After Sentot's surrender, he was given command of a native Javanese unit of 450 men, financed by the Dutch colonial government. The unit was deployed to Batavia in 1831 and saw action in suppressing a 1832 riot of Chinese migrants in Purwakarta, earning praise from Dutch commanders. During the crackdowns, Sentot's unit engaged a mob of 800 rioters and crushed the group. After the engagement, Sentot's unit reportedly beheaded 600 killed rioters and sent their heads to Batavia.
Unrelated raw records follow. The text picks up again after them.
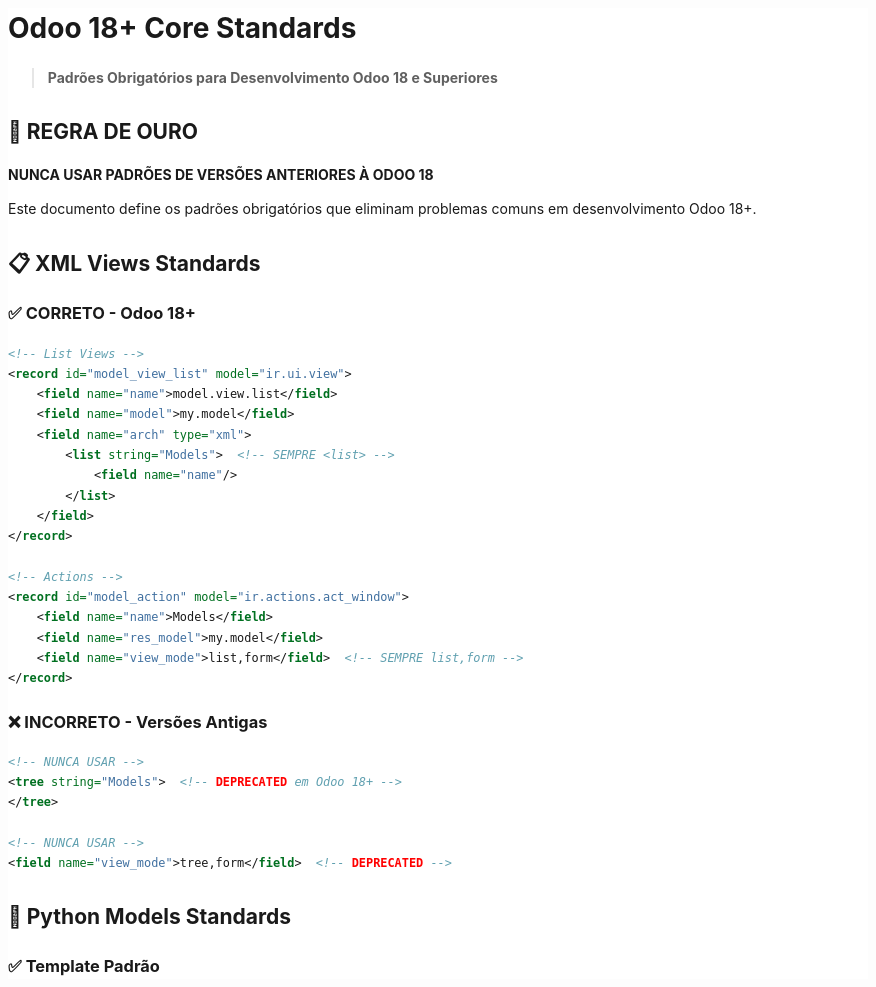 # Odoo 18+ Core Standards

> **Padrões Obrigatórios para Desenvolvimento Odoo 18 e Superiores**

## 🚨 REGRA DE OURO

**NUNCA USAR PADRÕES DE VERSÕES ANTERIORES À ODOO 18**

Este documento define os padrões obrigatórios que eliminam problemas comuns em desenvolvimento Odoo 18+.

## 📋 XML Views Standards

### ✅ CORRETO - Odoo 18+

```xml
<!-- List Views -->
<record id="model_view_list" model="ir.ui.view">
    <field name="name">model.view.list</field>
    <field name="model">my.model</field>
    <field name="arch" type="xml">
        <list string="Models">  <!-- SEMPRE <list> -->
            <field name="name"/>
        </list>
    </field>
</record>

<!-- Actions -->
<record id="model_action" model="ir.actions.act_window">
    <field name="name">Models</field>
    <field name="res_model">my.model</field>
    <field name="view_mode">list,form</field>  <!-- SEMPRE list,form -->
</record>
```

### ❌ INCORRETO - Versões Antigas

```xml
<!-- NUNCA USAR -->
<tree string="Models">  <!-- DEPRECATED em Odoo 18+ -->
</tree>

<!-- NUNCA USAR -->
<field name="view_mode">tree,form</field>  <!-- DEPRECATED -->
```

## 🐍 Python Models Standards

### ✅ Template Padrão
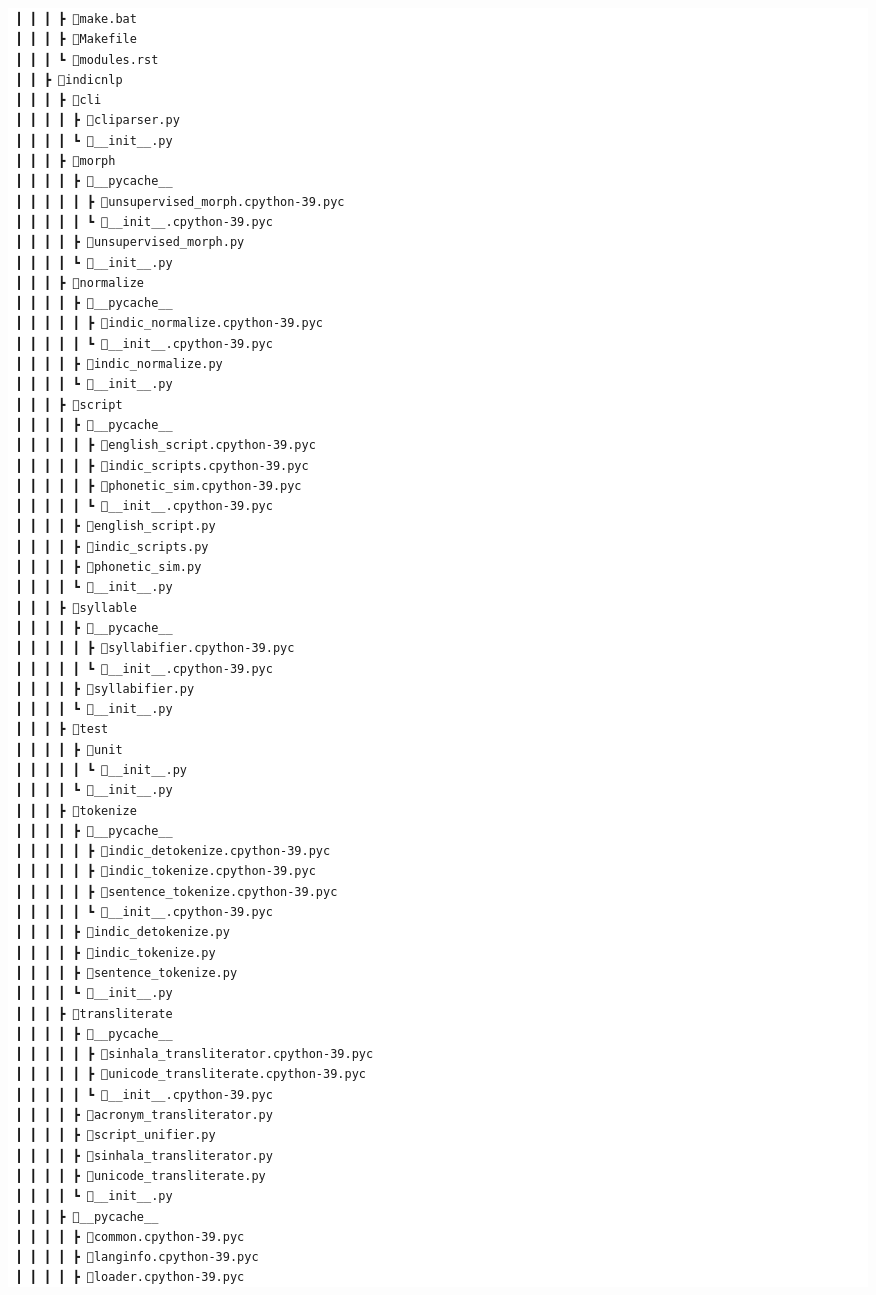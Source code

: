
 ```
 ┃ ┃ ┃ ┣ 📜make.bat
 ┃ ┃ ┃ ┣ 📜Makefile
 ┃ ┃ ┃ ┗ 📜modules.rst
 ┃ ┃ ┣ 📂indicnlp
 ┃ ┃ ┃ ┣ 📂cli
 ┃ ┃ ┃ ┃ ┣ 📜cliparser.py
 ┃ ┃ ┃ ┃ ┗ 📜__init__.py
 ┃ ┃ ┃ ┣ 📂morph
 ┃ ┃ ┃ ┃ ┣ 📂__pycache__
 ┃ ┃ ┃ ┃ ┃ ┣ 📜unsupervised_morph.cpython-39.pyc
 ┃ ┃ ┃ ┃ ┃ ┗ 📜__init__.cpython-39.pyc
 ┃ ┃ ┃ ┃ ┣ 📜unsupervised_morph.py
 ┃ ┃ ┃ ┃ ┗ 📜__init__.py
 ┃ ┃ ┃ ┣ 📂normalize
 ┃ ┃ ┃ ┃ ┣ 📂__pycache__
 ┃ ┃ ┃ ┃ ┃ ┣ 📜indic_normalize.cpython-39.pyc
 ┃ ┃ ┃ ┃ ┃ ┗ 📜__init__.cpython-39.pyc
 ┃ ┃ ┃ ┃ ┣ 📜indic_normalize.py
 ┃ ┃ ┃ ┃ ┗ 📜__init__.py
 ┃ ┃ ┃ ┣ 📂script
 ┃ ┃ ┃ ┃ ┣ 📂__pycache__
 ┃ ┃ ┃ ┃ ┃ ┣ 📜english_script.cpython-39.pyc
 ┃ ┃ ┃ ┃ ┃ ┣ 📜indic_scripts.cpython-39.pyc
 ┃ ┃ ┃ ┃ ┃ ┣ 📜phonetic_sim.cpython-39.pyc
 ┃ ┃ ┃ ┃ ┃ ┗ 📜__init__.cpython-39.pyc
 ┃ ┃ ┃ ┃ ┣ 📜english_script.py
 ┃ ┃ ┃ ┃ ┣ 📜indic_scripts.py
 ┃ ┃ ┃ ┃ ┣ 📜phonetic_sim.py
 ┃ ┃ ┃ ┃ ┗ 📜__init__.py
 ┃ ┃ ┃ ┣ 📂syllable
 ┃ ┃ ┃ ┃ ┣ 📂__pycache__
 ┃ ┃ ┃ ┃ ┃ ┣ 📜syllabifier.cpython-39.pyc
 ┃ ┃ ┃ ┃ ┃ ┗ 📜__init__.cpython-39.pyc
 ┃ ┃ ┃ ┃ ┣ 📜syllabifier.py
 ┃ ┃ ┃ ┃ ┗ 📜__init__.py
 ┃ ┃ ┃ ┣ 📂test
 ┃ ┃ ┃ ┃ ┣ 📂unit
 ┃ ┃ ┃ ┃ ┃ ┗ 📜__init__.py
 ┃ ┃ ┃ ┃ ┗ 📜__init__.py
 ┃ ┃ ┃ ┣ 📂tokenize
 ┃ ┃ ┃ ┃ ┣ 📂__pycache__
 ┃ ┃ ┃ ┃ ┃ ┣ 📜indic_detokenize.cpython-39.pyc
 ┃ ┃ ┃ ┃ ┃ ┣ 📜indic_tokenize.cpython-39.pyc
 ┃ ┃ ┃ ┃ ┃ ┣ 📜sentence_tokenize.cpython-39.pyc
 ┃ ┃ ┃ ┃ ┃ ┗ 📜__init__.cpython-39.pyc
 ┃ ┃ ┃ ┃ ┣ 📜indic_detokenize.py
 ┃ ┃ ┃ ┃ ┣ 📜indic_tokenize.py
 ┃ ┃ ┃ ┃ ┣ 📜sentence_tokenize.py
 ┃ ┃ ┃ ┃ ┗ 📜__init__.py
 ┃ ┃ ┃ ┣ 📂transliterate
 ┃ ┃ ┃ ┃ ┣ 📂__pycache__
 ┃ ┃ ┃ ┃ ┃ ┣ 📜sinhala_transliterator.cpython-39.pyc
 ┃ ┃ ┃ ┃ ┃ ┣ 📜unicode_transliterate.cpython-39.pyc
 ┃ ┃ ┃ ┃ ┃ ┗ 📜__init__.cpython-39.pyc
 ┃ ┃ ┃ ┃ ┣ 📜acronym_transliterator.py
 ┃ ┃ ┃ ┃ ┣ 📜script_unifier.py
 ┃ ┃ ┃ ┃ ┣ 📜sinhala_transliterator.py
 ┃ ┃ ┃ ┃ ┣ 📜unicode_transliterate.py
 ┃ ┃ ┃ ┃ ┗ 📜__init__.py
 ┃ ┃ ┃ ┣ 📂__pycache__
 ┃ ┃ ┃ ┃ ┣ 📜common.cpython-39.pyc
 ┃ ┃ ┃ ┃ ┣ 📜langinfo.cpython-39.pyc
 ┃ ┃ ┃ ┃ ┣ 📜loader.cpython-39.pyc
```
The unit was then sent to West Sumatra in 1833, to take part in the Padri War. Governor-General Johannes van den Bosch planned to create a Javanese-held principality in the Lintau region under Sentot to create a permanent auxiliary presence there. To this end, Sentot was provided with an appanage of around 5,000 people in Lintau. However, Sentot began colluding with the Minangkabau religious leaders, reportedly meeting in secret with Padri leader Tuanku Imam Bonjol. He also made trips to the Pagaruyung area outside of his jurisdiction, and broke protocol with Dutch officials in the region (addressing them as "brother" instead of "father").

Upon the outbreak of continued fighting in the Bonjol area, Sentot was blamed and arrested by the Dutch. He was removed from command, his unit later being absorbed by the KNIL. After being sent back to Batavia, Sentot was allowed to go on a hajj before he was exiled to Bengkulu, where he died on 17 April 1855. His grave is located in what is today downtown Bengkulu, surrounded by a public cemetery.